START Exercise input

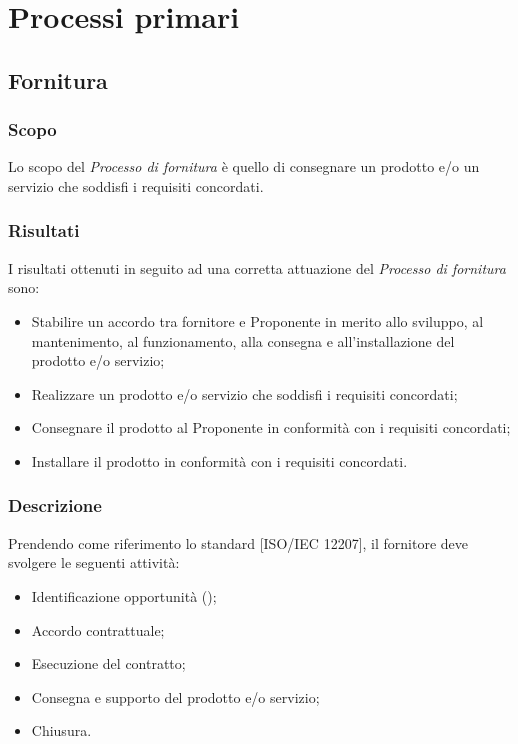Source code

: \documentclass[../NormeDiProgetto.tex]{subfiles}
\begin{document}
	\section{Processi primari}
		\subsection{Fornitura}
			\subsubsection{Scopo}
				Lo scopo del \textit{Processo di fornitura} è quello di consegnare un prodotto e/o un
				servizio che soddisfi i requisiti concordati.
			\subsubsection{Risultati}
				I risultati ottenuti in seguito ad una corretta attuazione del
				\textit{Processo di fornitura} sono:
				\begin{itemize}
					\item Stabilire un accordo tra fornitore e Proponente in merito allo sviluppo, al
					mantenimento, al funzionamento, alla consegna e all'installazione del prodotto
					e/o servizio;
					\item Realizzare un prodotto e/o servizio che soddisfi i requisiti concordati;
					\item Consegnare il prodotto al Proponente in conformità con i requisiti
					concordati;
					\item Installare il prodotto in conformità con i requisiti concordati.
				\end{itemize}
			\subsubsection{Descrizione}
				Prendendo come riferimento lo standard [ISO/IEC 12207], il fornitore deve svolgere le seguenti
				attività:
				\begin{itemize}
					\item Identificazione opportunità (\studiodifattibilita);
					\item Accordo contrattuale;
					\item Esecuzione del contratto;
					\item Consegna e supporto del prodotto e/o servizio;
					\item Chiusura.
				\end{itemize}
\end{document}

END Exercise input

The task:
Your answer should be the lines above that contain the word "textit", copied out.

Reply:
				Lo scopo del \textit{Processo di fornitura} è quello di consegnare un prodotto e/o un
				\textit{Processo di fornitura} sono:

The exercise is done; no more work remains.